- Instructions to follow -
Look through the entries below for the string "七殺天凌", and copy each line where it is found.

- Record set -
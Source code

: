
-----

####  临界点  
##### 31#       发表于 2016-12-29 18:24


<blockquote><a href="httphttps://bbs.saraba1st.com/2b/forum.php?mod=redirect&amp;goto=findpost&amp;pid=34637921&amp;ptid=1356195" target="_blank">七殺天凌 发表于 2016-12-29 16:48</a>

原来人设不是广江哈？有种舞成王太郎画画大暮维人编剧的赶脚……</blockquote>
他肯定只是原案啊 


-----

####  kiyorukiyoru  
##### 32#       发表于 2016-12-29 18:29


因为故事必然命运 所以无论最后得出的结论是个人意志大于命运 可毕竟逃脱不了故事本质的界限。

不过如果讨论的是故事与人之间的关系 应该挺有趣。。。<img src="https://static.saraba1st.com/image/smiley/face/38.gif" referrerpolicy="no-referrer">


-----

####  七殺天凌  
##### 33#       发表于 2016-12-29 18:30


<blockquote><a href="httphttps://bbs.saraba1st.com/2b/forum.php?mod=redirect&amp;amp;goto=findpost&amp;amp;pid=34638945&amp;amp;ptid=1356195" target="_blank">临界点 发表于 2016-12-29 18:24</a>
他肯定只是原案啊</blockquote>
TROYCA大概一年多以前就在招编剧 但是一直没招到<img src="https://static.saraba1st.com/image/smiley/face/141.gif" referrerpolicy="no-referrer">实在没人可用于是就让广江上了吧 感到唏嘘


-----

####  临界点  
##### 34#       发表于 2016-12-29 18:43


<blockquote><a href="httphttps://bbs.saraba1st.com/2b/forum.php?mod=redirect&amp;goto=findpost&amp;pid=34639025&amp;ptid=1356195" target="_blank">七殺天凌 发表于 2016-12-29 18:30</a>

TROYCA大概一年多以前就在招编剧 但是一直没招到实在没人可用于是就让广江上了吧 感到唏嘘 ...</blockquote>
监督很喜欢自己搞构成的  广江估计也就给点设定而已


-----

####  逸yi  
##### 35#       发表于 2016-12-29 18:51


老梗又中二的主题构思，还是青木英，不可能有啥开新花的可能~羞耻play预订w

- Answer area -
<blockquote><a href="httphttps://bbs.saraba1st.com/2b/forum.php?mod=redirect&amp;goto=findpost&amp;pid=34637921&amp;ptid=1356195" target="_blank">七殺天凌 发表于 2016-12-29 16:48</a>
####  七殺天凌  
<blockquote><a href="httphttps://bbs.saraba1st.com/2b/forum.php?mod=redirect&amp;goto=findpost&amp;pid=34639025&amp;ptid=1356195" target="_blank">七殺天凌 发表于 2016-12-29 18:30</a>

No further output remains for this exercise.